“Do you have anything against the United States or its allies?”
Um, well no.
The question was posed to me more than 30 years ago by a fellow who was looking for a college roommate.
He was an aspiring Army officer who wanted to make sure he wasn’t exposed to — or associated with — ideas he didn’t agree with.
We ended up rooming together, but I always thought it was a bit sad that on a college campus, of all places, someone was afraid of ideas.
I love the marketplace of ideas one finds on college campuses – or on newspaper editorial pages.
Sadly, there are quite a few folks who believe freedom of speech exists only to protect what they have to say — but not to protect the speech of someone with whom they disagree.
I get letters from those folks every week.
I can appreciate a reasoned argument, even if it is one I disagree with.

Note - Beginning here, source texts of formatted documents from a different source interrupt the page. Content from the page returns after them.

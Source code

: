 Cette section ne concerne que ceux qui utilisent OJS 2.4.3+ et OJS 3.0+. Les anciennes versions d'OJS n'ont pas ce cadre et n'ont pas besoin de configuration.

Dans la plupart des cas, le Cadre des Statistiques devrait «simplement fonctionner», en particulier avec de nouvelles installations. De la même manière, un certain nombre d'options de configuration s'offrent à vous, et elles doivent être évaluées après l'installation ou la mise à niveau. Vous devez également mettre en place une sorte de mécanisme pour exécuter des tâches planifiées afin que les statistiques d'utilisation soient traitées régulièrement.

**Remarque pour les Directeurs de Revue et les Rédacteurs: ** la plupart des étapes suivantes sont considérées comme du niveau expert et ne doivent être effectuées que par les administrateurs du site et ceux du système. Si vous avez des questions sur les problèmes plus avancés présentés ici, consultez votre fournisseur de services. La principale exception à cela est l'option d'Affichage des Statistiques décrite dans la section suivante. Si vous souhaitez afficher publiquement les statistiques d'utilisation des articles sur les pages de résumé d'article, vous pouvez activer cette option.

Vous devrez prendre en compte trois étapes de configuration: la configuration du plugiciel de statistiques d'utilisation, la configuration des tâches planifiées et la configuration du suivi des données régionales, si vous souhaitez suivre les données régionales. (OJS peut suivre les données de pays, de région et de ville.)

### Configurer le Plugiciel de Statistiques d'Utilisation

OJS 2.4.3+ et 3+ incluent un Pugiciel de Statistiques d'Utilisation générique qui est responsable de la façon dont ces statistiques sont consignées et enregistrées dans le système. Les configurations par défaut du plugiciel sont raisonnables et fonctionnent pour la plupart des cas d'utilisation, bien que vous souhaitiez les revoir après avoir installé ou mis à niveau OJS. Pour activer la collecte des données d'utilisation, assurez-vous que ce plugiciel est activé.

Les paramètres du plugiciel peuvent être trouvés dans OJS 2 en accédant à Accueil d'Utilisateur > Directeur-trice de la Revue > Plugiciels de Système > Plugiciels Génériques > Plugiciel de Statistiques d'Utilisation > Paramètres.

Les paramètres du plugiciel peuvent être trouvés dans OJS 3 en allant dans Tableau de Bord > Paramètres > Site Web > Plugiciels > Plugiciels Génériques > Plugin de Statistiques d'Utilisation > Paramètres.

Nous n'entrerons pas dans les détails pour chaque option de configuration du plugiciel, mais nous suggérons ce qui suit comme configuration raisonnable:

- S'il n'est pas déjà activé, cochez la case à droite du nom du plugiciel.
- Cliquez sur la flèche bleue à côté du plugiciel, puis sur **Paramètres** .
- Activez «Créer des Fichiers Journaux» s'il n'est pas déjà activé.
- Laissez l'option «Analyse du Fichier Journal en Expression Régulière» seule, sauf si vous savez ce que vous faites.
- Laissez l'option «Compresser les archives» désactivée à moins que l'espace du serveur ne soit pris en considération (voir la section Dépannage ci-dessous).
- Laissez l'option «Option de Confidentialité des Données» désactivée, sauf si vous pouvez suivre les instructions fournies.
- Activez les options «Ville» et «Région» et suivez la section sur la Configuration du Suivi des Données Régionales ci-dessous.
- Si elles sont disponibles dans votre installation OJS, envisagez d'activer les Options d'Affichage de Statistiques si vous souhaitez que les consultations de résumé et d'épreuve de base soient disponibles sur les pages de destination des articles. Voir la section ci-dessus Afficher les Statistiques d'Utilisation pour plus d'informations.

Sometimes, especially if it is one I disagree with.
That’s why I find what’s happening on college campuses so disturbing.
Youngsters — and some adults — don’t want all points of view told.
Instead they are asking for affirmation of their experience or “pain.”
Huh?
College isn’t a place to be coddled; it’s a place to be challenged.
It ruffled some feathers when a student journalist went to cover a protest on the University of Missouri campus. He was forced away by a mob.
Here is what Brenda Smith-Lezama, the vice president of the Missouri’s student association had to say to MSNBC:
“I personally am tired of hearing that First Amendment rights protect students when they are creating a hostile and unsafe learning environment for myself and for other students here.”
Having a journalist cover your event in a public place is “hostile” and “unsafe?”
Give me a break.
Over at Smith College, a fancy East Coast school, students protesting in solidarity with those in Missouri barred reporters from covering their event unless the journalists affirmed that they were in agreement with their ideas.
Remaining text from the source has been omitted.